そうだ。自分の弟の性格も如何なものかと思うが、同室にした香坂と木内先輩の悪戯心の方が余程問題だ。
あの二人の退屈凌ぎに遣われる弟君も苦労が耐えない。
なんだか同類の気配を感じて涙が出そうになる。

「弟君も苦労してんだなあ…」

俺と同じように。

「っ、あのよ!前から言おうと思ってたんだけど!」

弟君は頬杖を着いていた手を離し、勢いよくこちらへ向かい合った。
終にきたか。終に香坂との関係を聞かれるのだ。そう思い、握ったスウェットに益々力を込めた。
しかし、弟君の口から発せられた言葉は、自分の予想の斜め上を通り過ぎていった。

「俺の名前、京なんだけど!弟君弟君って、いつまでも弟扱いすんのやめてくんねえ!?」

「…は?」

「だから、俺にはちゃんと名前があるって言ってんだよ!」

「はあ…」

「京だよ!わかったか!」

「わかり、ました」

何を言われるかと思えばそんなことで。

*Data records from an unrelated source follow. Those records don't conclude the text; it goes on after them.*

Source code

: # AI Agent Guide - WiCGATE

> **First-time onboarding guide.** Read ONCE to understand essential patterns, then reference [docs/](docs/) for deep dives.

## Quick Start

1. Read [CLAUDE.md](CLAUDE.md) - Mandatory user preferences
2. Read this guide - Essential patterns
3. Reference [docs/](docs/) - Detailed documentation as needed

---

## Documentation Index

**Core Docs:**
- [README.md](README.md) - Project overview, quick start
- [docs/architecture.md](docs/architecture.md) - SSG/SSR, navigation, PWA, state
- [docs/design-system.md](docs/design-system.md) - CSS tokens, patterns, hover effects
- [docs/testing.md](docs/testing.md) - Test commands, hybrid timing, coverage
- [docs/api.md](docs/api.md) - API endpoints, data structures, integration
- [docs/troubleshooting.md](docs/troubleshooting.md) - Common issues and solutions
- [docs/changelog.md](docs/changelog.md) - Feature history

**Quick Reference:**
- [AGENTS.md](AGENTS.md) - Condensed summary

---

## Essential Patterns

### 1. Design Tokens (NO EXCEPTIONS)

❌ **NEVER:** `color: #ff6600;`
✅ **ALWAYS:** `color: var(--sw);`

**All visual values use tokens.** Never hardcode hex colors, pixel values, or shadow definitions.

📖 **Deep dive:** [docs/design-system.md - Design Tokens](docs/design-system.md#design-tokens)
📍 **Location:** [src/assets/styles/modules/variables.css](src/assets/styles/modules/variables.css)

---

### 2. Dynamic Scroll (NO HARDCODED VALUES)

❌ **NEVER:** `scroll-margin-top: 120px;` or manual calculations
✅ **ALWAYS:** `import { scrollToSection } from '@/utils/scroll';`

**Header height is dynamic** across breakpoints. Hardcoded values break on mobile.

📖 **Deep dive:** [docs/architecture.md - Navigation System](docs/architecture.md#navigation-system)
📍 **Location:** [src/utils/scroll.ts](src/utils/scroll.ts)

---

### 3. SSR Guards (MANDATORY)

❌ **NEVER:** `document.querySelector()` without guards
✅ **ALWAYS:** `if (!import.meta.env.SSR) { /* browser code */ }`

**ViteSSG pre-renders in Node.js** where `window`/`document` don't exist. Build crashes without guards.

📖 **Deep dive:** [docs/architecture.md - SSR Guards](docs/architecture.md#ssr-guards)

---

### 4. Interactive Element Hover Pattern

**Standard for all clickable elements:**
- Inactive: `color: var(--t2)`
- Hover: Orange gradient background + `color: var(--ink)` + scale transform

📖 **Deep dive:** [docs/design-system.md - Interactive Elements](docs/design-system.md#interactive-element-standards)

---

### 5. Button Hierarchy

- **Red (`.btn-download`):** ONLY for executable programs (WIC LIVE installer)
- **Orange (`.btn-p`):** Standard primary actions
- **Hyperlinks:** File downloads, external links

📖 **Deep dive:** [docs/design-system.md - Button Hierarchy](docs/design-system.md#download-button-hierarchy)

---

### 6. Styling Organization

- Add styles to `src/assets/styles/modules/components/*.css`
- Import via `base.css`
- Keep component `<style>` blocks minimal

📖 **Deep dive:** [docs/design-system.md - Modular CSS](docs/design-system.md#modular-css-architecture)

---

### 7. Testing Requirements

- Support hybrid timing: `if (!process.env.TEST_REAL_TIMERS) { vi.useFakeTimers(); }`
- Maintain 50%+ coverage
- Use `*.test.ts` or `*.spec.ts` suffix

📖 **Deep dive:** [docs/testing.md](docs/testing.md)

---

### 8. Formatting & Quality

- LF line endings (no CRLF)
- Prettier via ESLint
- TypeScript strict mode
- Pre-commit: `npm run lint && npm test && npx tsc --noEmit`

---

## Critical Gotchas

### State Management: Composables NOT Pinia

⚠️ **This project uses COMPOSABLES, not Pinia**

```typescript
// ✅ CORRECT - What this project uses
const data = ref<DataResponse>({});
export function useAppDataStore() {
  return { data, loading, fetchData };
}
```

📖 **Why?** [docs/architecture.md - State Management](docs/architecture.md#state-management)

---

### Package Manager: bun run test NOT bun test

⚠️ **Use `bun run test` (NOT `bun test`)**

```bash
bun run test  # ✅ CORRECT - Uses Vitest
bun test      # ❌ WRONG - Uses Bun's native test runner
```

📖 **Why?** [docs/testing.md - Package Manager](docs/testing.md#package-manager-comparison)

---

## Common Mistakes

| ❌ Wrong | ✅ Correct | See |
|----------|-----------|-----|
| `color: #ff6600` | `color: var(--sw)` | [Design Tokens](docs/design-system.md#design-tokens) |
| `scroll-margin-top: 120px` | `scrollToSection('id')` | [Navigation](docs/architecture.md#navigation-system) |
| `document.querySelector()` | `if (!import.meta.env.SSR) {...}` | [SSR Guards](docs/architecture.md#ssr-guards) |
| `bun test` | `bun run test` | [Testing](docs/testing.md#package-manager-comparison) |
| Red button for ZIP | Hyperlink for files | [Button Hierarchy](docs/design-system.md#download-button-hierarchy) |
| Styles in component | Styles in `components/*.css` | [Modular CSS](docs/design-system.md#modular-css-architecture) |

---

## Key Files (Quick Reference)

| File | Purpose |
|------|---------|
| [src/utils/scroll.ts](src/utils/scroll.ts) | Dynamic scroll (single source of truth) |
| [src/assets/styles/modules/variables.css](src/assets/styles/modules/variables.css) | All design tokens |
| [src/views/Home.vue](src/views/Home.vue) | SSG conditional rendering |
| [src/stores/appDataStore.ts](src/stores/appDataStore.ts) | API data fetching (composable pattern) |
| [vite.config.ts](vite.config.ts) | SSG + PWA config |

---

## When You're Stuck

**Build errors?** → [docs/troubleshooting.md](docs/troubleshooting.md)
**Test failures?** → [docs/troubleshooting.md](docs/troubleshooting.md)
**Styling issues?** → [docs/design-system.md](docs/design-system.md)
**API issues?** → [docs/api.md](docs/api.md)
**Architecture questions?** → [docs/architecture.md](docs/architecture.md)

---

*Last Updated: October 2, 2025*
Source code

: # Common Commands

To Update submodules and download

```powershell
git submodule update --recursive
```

ぽかんと開いた口が塞がらない。
確かに弟君と呼んではいたが、そんなに気に入らなかっただろうか。

「…帰る…」

まだ来て間もないというのに、弟君はソファを立った。
そそくさと扉まで歩く後姿を、未だ開いたままの口もそのままに見詰める。
扉の前で歩みを止めた弟君は、こちらをくるりと振り返り、最後に言った。

「あんたは特別名前で呼ばせてやるんだからな」

「…はあ」

そしてぱたりと扉は閉まり、またリビングには一人きりだ。
一体なんだったんだ。何をしに部屋へ来たんだ。頭の中にはハテナマークが飛び交っている。
とりあえず、香坂との噂は耳には入っていなかったことに安堵すべきだろうか。
彼の行動が読めずに首を捻るが、今はよしとしておこう。
わざわざ名前を呼べとそれを言いに来たわけでもないだろうに。
さすが香坂の弟なだけあり、言動も行動も不可解なものが多い。

「…風呂、入るか」

緊張から解き放たれ、脱力仕切った身体のまま、ふらふらとバスルームへ向かった。